The company which was once seen as a small sidekick of star WISP, Invisible Networks - ip.access ltd - is providing underground phone services in Kiev.

The company has the ability to stick GSM phone transceivers on the end of Internet Protocol links. It has been invaluable in small rural communities where full-scale phone masts cause ill-feeling, also allowing the phone providers to give a service in areas that wouldn't be commercially viable. Now, ip.access has announced a deal with Proximus L.L.C., a Ukrainian company, which will see ip.access supply its nanoBTS GSM basestations for installation in the below-ground section of the Kiev Metro. One more underground system which was created decades after the London Underground, and yet somehow can manage to provide the Internet underground before the UK capital city can.

This application is a world first, blending GSM and IP technology to provide underground coverage to over 1.7 million Kiev commuters per day.

Proximus has an agreement with the Kiev Metro to lease space and communications infrastructure to install the subsystem which in turn will be subleased to mobile network operators. The first network operator to sign up is UMC (Ukrainian Mobile Communications), the biggest GSM operator in Ukraine.

The ip.access solution "will enable Proximus to deliver both coverage and capacity, exactly where it is required," said the official release. "Basestations will be positioned throughout the subway's 38 below-ground stations, and will be connected back into the city's above-ground mobile network to deliver ubiquitous coverage right across Kiev.
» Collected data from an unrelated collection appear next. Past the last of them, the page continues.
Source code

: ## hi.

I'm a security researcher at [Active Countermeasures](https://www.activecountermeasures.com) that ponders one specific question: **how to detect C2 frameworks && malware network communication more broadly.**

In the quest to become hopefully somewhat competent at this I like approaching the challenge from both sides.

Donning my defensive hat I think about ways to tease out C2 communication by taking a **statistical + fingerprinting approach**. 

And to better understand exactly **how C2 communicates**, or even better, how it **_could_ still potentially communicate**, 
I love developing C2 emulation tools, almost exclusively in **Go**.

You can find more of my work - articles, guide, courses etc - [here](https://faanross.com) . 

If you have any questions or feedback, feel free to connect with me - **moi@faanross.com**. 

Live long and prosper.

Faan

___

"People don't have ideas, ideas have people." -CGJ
The nanoBTS basestations are connected using optical fibre to the BSC. From there E1 links connect into the mobile cellular communication company UMC's MSC."
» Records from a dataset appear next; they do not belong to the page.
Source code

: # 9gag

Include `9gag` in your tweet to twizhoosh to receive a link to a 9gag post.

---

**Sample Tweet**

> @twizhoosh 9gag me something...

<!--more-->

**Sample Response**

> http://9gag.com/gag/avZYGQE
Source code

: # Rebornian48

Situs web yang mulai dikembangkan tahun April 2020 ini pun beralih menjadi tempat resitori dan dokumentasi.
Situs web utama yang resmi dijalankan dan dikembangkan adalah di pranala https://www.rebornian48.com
"Working with ip.access, Proximus will be able to deliver an innovative solution to the issue of zero coverage in the underground system across Kiev," says Yuri Nebosenko, General Director at Proximus L.L.C. "The underground has been a communications black spot for too long and nowadays commuters are demanding coverage wherever they are. The ip.access basestation enables us to provide this extended coverage without disruption and high prices for the Metro and mobile network operators. In the near future, Proximus will expand its underground network by installing additional ip.access basestations, thus enabling the use of dedicated radio-subsystems by each GSM operator in Kiev."